Paganism is diverse and personal and you will find that many people adapt this way of life to suit their own preferred system of belief… but within all this diversity, there are certain things that define our basic tenets of belief.

Paganism is a nature based spiritual system…in other words, we have a strong nature and ecological base. We do not worship nature, but rather we worship through nature. We see nature as a manifestation of Deity and we attune ourselves to this force. This alone does not define a pagan, as this nature based attitude could be applied to almost any other religion. But you will find it is a basic premise of all pagan belief systems. Nature represents the whole of divinity and gives us an intimate connection with that force.

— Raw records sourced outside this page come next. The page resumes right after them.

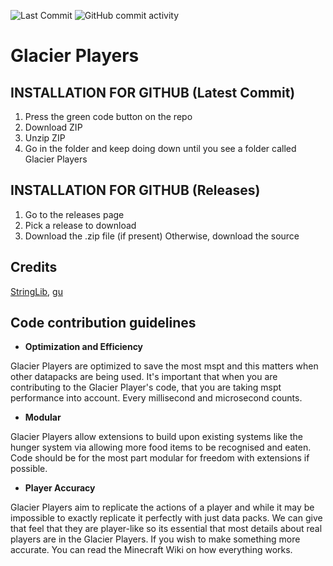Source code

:![Last Commit](https://img.shields.io/github/last-commit/Mobberode/Glacier-Players?style=plastic&logo=github&label=Last%20Commit&color=aqua)
![GitHub commit activity](https://img.shields.io/github/commit-activity/t/Mobberode/Glacier-Players?style=plastic&logo=Github&color=aqua)

# Glacier Players
## INSTALLATION FOR GITHUB (Latest Commit)
1. Press the green code button on the repo
2. Download ZIP
3. Unzip ZIP
4. Go in the folder and keep doing down until you see a folder called Glacier Players

## INSTALLATION FOR GITHUB (Releases)
1. Go to the releases page
2. Pick a release to download
3. Download the .zip file (if present) Otherwise, download the source

## Credits
[StringLib](https://github.com/CMDred/StringLib/), [gu](https://github.com/gibbsly/gu)

## Code contribution guidelines
- **Optimization and Efficiency**

Glacier Players are optimized to save the most mspt and this matters when other datapacks are being used. It's important that when you are contributing to the Glacier Player's code, that you are taking mspt performance into account. Every millisecond and microsecond counts.

- **Modular**

Glacier Players allow extensions to build upon existing systems like the hunger system via allowing more food items to be recognised and eaten. Code should be for the most part modular for freedom with extensions if possible.

- **Player Accuracy**

Glacier Players aim to replicate the actions of a player and while it may be impossible to exactly replicate it perfectly with just data packs. We can give that feel that they are player-like so its essential that most details about real players are in the Glacier Players. If you wish to make something more accurate. You can read the Minecraft Wiki on how everything works.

Now within nature, you will find a polarity of all energies – there are two sides to almost everything in nature – you could label this the masculine and feminine aspects. Because we see nature as the divine, we also see our divine force as having two aspects – masculine and feminine – God and Goddess. Both are equally important to the existence of the universe and both are equally revered and worshipped within the craft. The fact that we worship both God and Goddess is very much a defining point of paganism. As everything around is energy, we are energy, all just vibrating at a different frequency, means that we are connected. There is no difference between you and the plant outside or the chair you sitting on or Divinity, therefore we are all one. We are Divinity as Divinity are us. WE ARE ALL ONE.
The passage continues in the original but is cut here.